Updated: Jun 18, 2020


Andrew Hewkin, The French Kiss, 2015 [Online] Available from: http://andrewhewkin.com/index.php/2015-3/#group-10 [Accessed 06/08/18]







Alex Chernigin, Last day of summer, 2015 oil on canvas, 70 x 90 cm. [Online] Available from: http://alex-chernigin.ru/en/gallery/composition/ [Accessed 06/08/18]





Nikolay Blokhin, Eastern music [Online] Available from: http://nikolay-blokhin.com/eng/galleryeng/zhivopiseng/genreeng/ [Accessed 06/08/18]

















Jack Vettriano Yesterday’s Dreams [Online] Available from: https://www.instagram.com/official_jack_vettriano/?ref=badge [Accessed 06/08/18]










In 2016 the first time I read Clement Greenberg’s work “Modernist paintings” and then “Avant-Garde and Kitsch”. Since this moment I do know what was irritating me so much in some artworks. I was so angry at my University in Moscow that they didn’t include (so to say they didn’t have any modern literature about the theory of art) this work in the educational plan. But later I realised that it is rather a problem with a whole political system in my Country. Nevertheless, my unconscious addiction by abstract expressionism got support in words of Greenberg.


As soon as I began to distinguish the birch from the spruce I started to suspected that in Russian art too many trees. In other words, why all respected artists tried to represent Russian melancholy with trees, is there really no different way to show this and why do we really need to compete with photography (why Russian art so academic)? But at that time I was too small to say that the Black square of Malevich inspires me more than painting by Shishkin.
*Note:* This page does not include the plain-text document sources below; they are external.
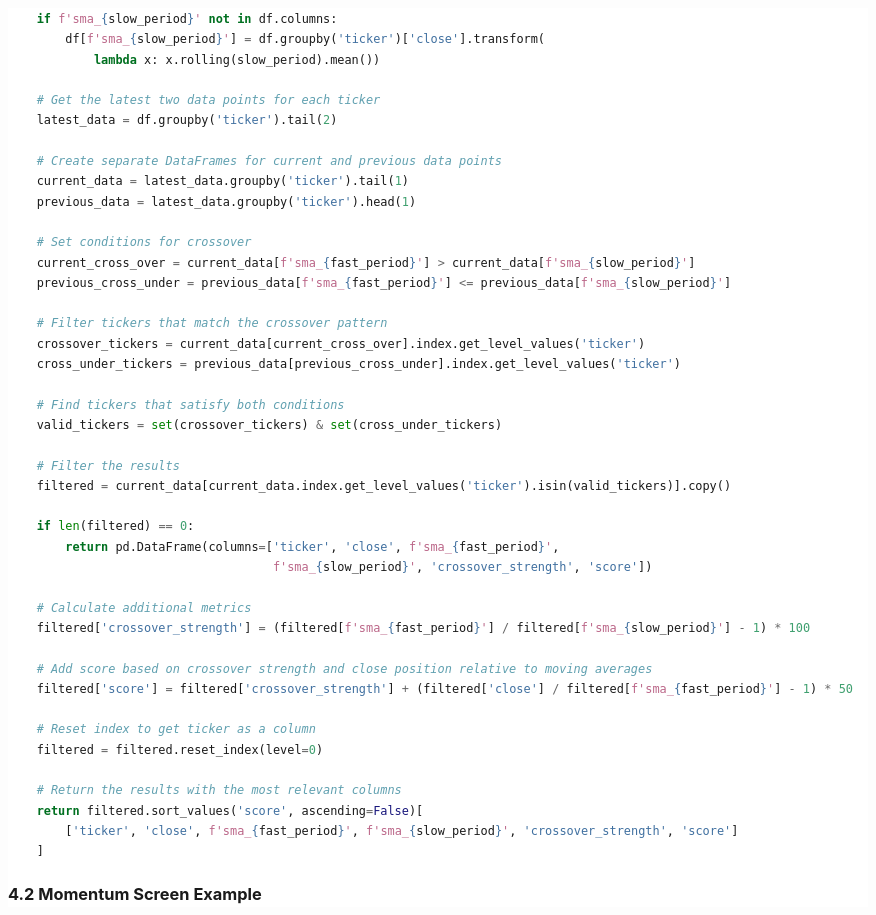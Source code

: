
 ```python
    if f'sma_{slow_period}' not in df.columns:
        df[f'sma_{slow_period}'] = df.groupby('ticker')['close'].transform(
            lambda x: x.rolling(slow_period).mean())
    
    # Get the latest two data points for each ticker
    latest_data = df.groupby('ticker').tail(2)
    
    # Create separate DataFrames for current and previous data points
    current_data = latest_data.groupby('ticker').tail(1)
    previous_data = latest_data.groupby('ticker').head(1)
    
    # Set conditions for crossover
    current_cross_over = current_data[f'sma_{fast_period}'] > current_data[f'sma_{slow_period}']
    previous_cross_under = previous_data[f'sma_{fast_period}'] <= previous_data[f'sma_{slow_period}']
    
    # Filter tickers that match the crossover pattern
    crossover_tickers = current_data[current_cross_over].index.get_level_values('ticker')
    cross_under_tickers = previous_data[previous_cross_under].index.get_level_values('ticker')
    
    # Find tickers that satisfy both conditions
    valid_tickers = set(crossover_tickers) & set(cross_under_tickers)
    
    # Filter the results
    filtered = current_data[current_data.index.get_level_values('ticker').isin(valid_tickers)].copy()
    
    if len(filtered) == 0:
        return pd.DataFrame(columns=['ticker', 'close', f'sma_{fast_period}', 
                                     f'sma_{slow_period}', 'crossover_strength', 'score'])
    
    # Calculate additional metrics
    filtered['crossover_strength'] = (filtered[f'sma_{fast_period}'] / filtered[f'sma_{slow_period}'] - 1) * 100
    
    # Add score based on crossover strength and close position relative to moving averages
    filtered['score'] = filtered['crossover_strength'] + (filtered['close'] / filtered[f'sma_{fast_period}'] - 1) * 50
    
    # Reset index to get ticker as a column
    filtered = filtered.reset_index(level=0)
    
    # Return the results with the most relevant columns
    return filtered.sort_values('score', ascending=False)[
        ['ticker', 'close', f'sma_{fast_period}', f'sma_{slow_period}', 'crossover_strength', 'score']
    ]
```

### 4.2 Momentum Screen Example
I recognized that trees in Russia objectively the most widely spread object but why every respected artist tries to imitate these trees? Copying them one to one? Now I can say that the culprit of such a forestry culture is a Kitsch.

Ivan Shishkin and Konstantin Savitsky 1889 Oil on canvas, Morning in a Pine Forest, 139 cm × 213 cm Tretyakov Gallery, Moscow [Online] Available from: https://en.wikipedia.org/wiki/Morning_in_a_Pine_Forest [Accessed 06/08/18]


Dictionary of Cambridge define Kitsch as showy art or cheap, decorative objects that are attractive to people who are thought to lack any appreciation of style or beauty


Oxford Dictionary: Kitsch – art, objects, or design considered to be in poor taste because of excessive garishness or sentimentality, but sometimes appreciated in an ironic or knowing way.


Greenberg described in his essay several important features of the Kitsch:

1. “is vicarious experience and faked sensations.”

2. “changes according to style, but remains always the same.”

3. “is the epitome of all that is spurious in the life of our times.

4. “pretends to demand nothing of its customers except their money.”

5. should be “close at hand of a fully matured cultural tradition…”

6. “is academic”

7. mostly loved by the countryside

8. In Kitsch “there is no discontinuity between art and life”

9. “Result of reflection upon the immediate impression left by the plastic values … has already been included in the picture, ready for the spectator’s unreflective enjoyment.”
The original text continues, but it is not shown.